L'expérience à elle seule avait-elle assez de vertus littéraires ou éditoriales? Le lecteur pourra en douter. Il est vrai que l'auteur s'est finalement autocensuré à la demande de son éditeur, de manière à ne pas encourir un procès en diffamation de la part d'un procureur à l'encontre duquel il avait la plume bien acérée...

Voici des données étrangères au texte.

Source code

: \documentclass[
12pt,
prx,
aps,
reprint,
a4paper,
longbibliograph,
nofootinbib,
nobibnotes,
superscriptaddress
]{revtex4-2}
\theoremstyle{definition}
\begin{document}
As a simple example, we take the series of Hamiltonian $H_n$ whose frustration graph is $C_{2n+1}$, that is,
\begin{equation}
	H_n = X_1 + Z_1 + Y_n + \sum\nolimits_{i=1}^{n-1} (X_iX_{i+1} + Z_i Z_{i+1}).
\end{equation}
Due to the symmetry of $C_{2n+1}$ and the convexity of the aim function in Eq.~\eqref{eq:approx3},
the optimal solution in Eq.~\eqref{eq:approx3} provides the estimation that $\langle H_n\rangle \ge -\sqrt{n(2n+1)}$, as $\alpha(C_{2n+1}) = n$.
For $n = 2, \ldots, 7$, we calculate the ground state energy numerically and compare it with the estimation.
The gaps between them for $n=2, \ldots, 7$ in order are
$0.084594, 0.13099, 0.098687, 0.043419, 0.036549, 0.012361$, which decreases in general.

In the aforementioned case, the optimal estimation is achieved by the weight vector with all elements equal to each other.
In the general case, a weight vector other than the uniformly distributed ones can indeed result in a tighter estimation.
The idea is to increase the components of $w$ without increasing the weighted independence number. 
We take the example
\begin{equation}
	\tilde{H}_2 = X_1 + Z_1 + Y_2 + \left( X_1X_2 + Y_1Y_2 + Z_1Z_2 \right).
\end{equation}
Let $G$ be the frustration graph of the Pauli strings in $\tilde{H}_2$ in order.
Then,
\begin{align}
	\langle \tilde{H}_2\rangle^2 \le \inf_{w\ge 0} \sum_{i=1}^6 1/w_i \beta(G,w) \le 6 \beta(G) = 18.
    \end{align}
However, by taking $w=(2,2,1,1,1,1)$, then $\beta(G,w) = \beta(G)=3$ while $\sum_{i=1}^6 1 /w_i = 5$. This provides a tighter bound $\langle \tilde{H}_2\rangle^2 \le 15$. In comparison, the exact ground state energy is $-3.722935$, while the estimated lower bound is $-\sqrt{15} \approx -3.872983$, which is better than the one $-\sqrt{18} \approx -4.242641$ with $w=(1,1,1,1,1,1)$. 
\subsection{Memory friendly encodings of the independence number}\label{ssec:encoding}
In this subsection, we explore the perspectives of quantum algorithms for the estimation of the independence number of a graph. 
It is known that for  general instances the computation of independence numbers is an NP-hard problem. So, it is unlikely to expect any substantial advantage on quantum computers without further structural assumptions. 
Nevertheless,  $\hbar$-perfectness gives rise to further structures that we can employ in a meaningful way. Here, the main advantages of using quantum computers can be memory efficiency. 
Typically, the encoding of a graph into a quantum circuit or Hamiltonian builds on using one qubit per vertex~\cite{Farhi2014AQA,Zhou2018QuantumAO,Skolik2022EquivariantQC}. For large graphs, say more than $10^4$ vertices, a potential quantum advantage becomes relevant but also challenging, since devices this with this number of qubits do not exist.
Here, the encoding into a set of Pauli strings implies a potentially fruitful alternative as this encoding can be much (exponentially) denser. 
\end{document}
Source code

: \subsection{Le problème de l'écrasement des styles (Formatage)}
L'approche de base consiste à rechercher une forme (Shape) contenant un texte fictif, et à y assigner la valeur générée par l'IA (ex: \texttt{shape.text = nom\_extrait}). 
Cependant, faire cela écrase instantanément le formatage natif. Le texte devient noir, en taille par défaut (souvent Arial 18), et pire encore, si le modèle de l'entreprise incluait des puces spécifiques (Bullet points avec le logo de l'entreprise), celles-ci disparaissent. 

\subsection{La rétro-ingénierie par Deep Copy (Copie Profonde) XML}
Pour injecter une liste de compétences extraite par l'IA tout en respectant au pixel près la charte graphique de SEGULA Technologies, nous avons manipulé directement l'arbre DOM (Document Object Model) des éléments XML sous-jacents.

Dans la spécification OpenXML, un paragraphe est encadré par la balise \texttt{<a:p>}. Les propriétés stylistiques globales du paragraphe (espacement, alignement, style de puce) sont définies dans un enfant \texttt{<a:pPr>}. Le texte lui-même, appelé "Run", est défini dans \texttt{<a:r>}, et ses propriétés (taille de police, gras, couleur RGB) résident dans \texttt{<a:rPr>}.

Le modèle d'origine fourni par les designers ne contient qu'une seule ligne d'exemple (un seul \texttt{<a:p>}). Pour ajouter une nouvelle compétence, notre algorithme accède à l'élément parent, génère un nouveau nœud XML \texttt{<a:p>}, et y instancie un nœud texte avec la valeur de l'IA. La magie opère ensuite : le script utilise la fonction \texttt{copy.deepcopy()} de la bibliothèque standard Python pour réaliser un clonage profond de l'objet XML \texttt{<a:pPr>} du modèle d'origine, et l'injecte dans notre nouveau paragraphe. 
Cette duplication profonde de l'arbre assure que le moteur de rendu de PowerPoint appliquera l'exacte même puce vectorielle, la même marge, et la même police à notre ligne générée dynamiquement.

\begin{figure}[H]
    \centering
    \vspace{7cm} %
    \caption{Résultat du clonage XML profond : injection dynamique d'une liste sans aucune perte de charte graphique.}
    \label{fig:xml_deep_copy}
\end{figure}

Il est vrai aussi que Frédéric Beigbeder a cru bon de greffer à son récit une méditation autobiographique sous le prétexte que la prison lui aurait spontanément ravivé la mémoire. Trop voyant, l'artifice romanesque... D'autant plus que l' adolescence protégée et les tourments freudiens de l'auteur renvoient plus à de banales mélancolies bourgeoises qu'à la confession réellement douloureuse d'un enfant du siècle. L'art de la tournure, dont Frédéric Beigbeder n'est guère dépourvu, fait en sorte évidemment que ce "Roman français " est loin d'être la lecture la plus désagréable de la rentrée... En faire, en revanche, un futur prix Goncourt, serait un sérieux motif d'étonnement.